Untilted fait partie de la série des Felt Pieces, ces pièces de feutre particulièrement fragiles. © FONDATION CAB, 2021

Une oeuvre à la loupe

Pésentée au sein de « Structures of radical will », cette oeuvre de Robert Morris (Kansas City, 1931) est à ne manquer sous aucun prétexte: c’est probablement la dernière fois qu’elle se donne au grand public. Et pour cause, son propriétaire, l’artiste français Bernar Venet a signifié son intention de désormais la mettre à l’abri pour en assurer la préservation. On ne peut que le comprendre, Untitled fait partie de la série des Felt Pieces, des pièces en feutre – il faudra un jour que quelqu’un écrive un livre sur les occurrences de ce textile au sein de l’art moderne et contemporain – dont la fragilité n’a d’égal que le statut de véritable « apparition » plastique. Pour le visiteur, il s’agit d’une sorte d’uppercut visuel permettant d’appréhender tout le génie d’une figure essentielle du minimalisme américain des années 1960.

Alors que les sceptiques reprochent à l’art minimal son absence de chair, les larges pans de tissu industriel, coupés de manière géométrique, de cette oeuvre affichent un destin christique. Ecartelé au mur en deux endroits, Untitled s’inscrit dans la lignée d’une iconographie lestée d’une tradition, celle de l’incarnation.
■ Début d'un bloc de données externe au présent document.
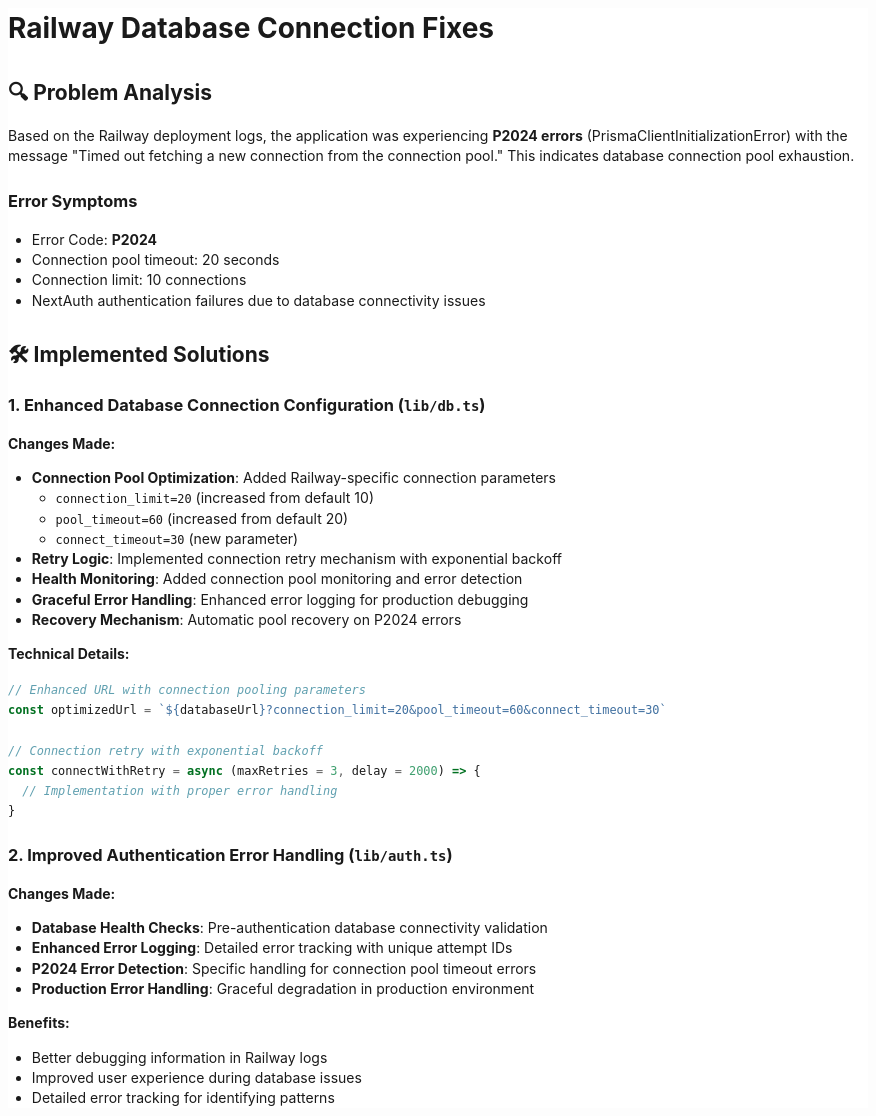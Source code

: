 # Railway Database Connection Fixes

## 🔍 Problem Analysis

Based on the Railway deployment logs, the application was experiencing **P2024 errors** (PrismaClientInitializationError) with the message "Timed out fetching a new connection from the connection pool." This indicates database connection pool exhaustion.

### Error Symptoms
- Error Code: **P2024**
- Connection pool timeout: 20 seconds
- Connection limit: 10 connections
- NextAuth authentication failures due to database connectivity issues

## 🛠️ Implemented Solutions

### 1. Enhanced Database Connection Configuration (`lib/db.ts`)

**Changes Made:**
- **Connection Pool Optimization**: Added Railway-specific connection parameters
  - `connection_limit=20` (increased from default 10)
  - `pool_timeout=60` (increased from default 20)
  - `connect_timeout=30` (new parameter)
- **Retry Logic**: Implemented connection retry mechanism with exponential backoff
- **Health Monitoring**: Added connection pool monitoring and error detection
- **Graceful Error Handling**: Enhanced error logging for production debugging
- **Recovery Mechanism**: Automatic pool recovery on P2024 errors

**Technical Details:**
```javascript
// Enhanced URL with connection pooling parameters
const optimizedUrl = `${databaseUrl}?connection_limit=20&pool_timeout=60&connect_timeout=30`

// Connection retry with exponential backoff
const connectWithRetry = async (maxRetries = 3, delay = 2000) => {
  // Implementation with proper error handling
}
```

### 2. Improved Authentication Error Handling (`lib/auth.ts`)

**Changes Made:**
- **Database Health Checks**: Pre-authentication database connectivity validation
- **Enhanced Error Logging**: Detailed error tracking with unique attempt IDs
- **P2024 Error Detection**: Specific handling for connection pool timeout errors
- **Production Error Handling**: Graceful degradation in production environment

**Benefits:**
- Better debugging information in Railway logs
- Improved user experience during database issues
- Detailed error tracking for identifying patterns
Soumise à la pesanteur, elle rejoue une douloureuse crucifixion faisant systématiquement valoir une nouvelle modalité d’apparition – celle-ci dépend des circonstances d’accrochage à chaque fois différentes.

Cette phénoménologie fascine en ce que le regardeur se surprend à souffrir dans sa chair le constat de l’écartèlement horizontal-vertical à l’oeuvre. Nul ne peut rester indifférent face à une proposition ainsi tragiquement distendue entre le désir d’ élévation du dispositif et le fait que celui-ci est immanquablement rattrapé par les forces de la gravité. Ironie du sort, que Morris n’aurait pu prévoir, une autre forme surgit, omniprésente au coeur d’une époque malade: celle d’un masque chirurgical entaillé de manière vengeresse. On dira pour conclure que Untitled n’est qu’une infime partie d’une exposition passionnante, signée par la curatrice Béatrice Gross, sur le caractère inépuisable des pratiques minimales et postminimales.

A la Fondation CAB, à Bruxelles, jusqu’au 24 juin.